*TASK*.
Please report how many lines in the records below contain the word "string", and give nothing else.

[Collected data]
---+---
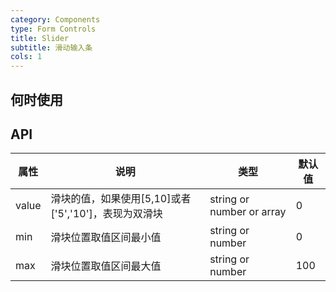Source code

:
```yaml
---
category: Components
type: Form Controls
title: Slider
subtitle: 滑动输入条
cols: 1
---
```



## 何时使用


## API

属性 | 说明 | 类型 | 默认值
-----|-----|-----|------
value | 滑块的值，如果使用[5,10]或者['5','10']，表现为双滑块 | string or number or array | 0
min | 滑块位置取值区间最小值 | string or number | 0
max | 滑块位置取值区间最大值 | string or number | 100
---+---
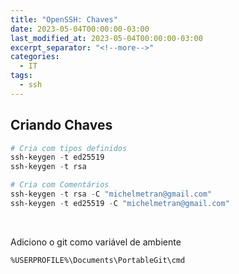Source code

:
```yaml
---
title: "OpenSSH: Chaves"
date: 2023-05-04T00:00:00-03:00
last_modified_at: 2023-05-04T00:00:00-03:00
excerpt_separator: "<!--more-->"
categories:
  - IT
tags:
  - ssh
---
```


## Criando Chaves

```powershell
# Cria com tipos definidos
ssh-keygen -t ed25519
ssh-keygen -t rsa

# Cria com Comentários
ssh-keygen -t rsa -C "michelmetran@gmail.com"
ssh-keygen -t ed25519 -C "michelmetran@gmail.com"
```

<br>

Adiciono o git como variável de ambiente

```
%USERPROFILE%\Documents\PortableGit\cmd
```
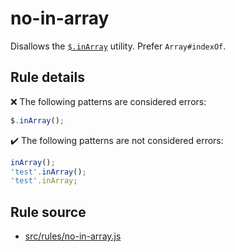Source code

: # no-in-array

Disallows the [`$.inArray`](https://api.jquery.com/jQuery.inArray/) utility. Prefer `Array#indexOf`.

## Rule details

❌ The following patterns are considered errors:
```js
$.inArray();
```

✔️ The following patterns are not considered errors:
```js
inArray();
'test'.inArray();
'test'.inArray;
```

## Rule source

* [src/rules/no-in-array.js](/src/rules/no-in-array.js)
---+---
*YOUR RESPONSE*.
3